§ TASK STATEMENT
Leave out the pictures and reproduce all of the data exactly.

┌──

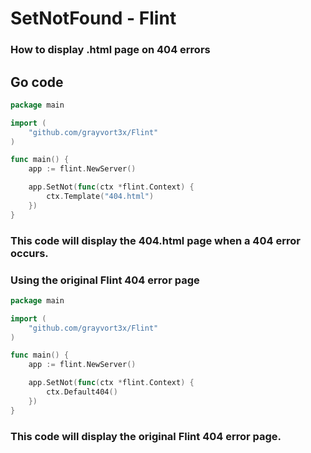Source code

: # SetNotFound - Flint

### How to display .html page on 404 errors

## Go code
```go
package main

import (
    "github.com/grayvort3x/Flint"
)

func main() {
    app := flint.NewServer()

    app.SetNot(func(ctx *flint.Context) {
        ctx.Template("404.html")
    })
}
```
### This code will display the 404.html page when a 404 error occurs.

### Using the original Flint 404 error page
```go
package main

import (
    "github.com/grayvort3x/Flint"
)

func main() {
    app := flint.NewServer()

    app.SetNot(func(ctx *flint.Context) {
        ctx.Default404()
    })
}
```

### This code will display the original Flint 404 error page.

└──

§ RESULT OF THE EXERCISE
Source code

: # SetNotFound - Flint

### How to display .html page on 404 errors

## Go code
```go
package main

import (
    "github.com/grayvort3x/Flint"
)

func main() {
    app := flint.NewServer()

    app.SetNot(func(ctx *flint.Context) {
        ctx.Template("404.html")
    })
}
```
### This code will display the 404.html page when a 404 error occurs.

### Using the original Flint 404 error page
```go
package main

import (
    "github.com/grayvort3x/Flint"
)

func main() {
    app := flint.NewServer()

    app.SetNot(func(ctx *flint.Context) {
        ctx.Default404()
    })
}
```

### This code will display the original Flint 404 error page.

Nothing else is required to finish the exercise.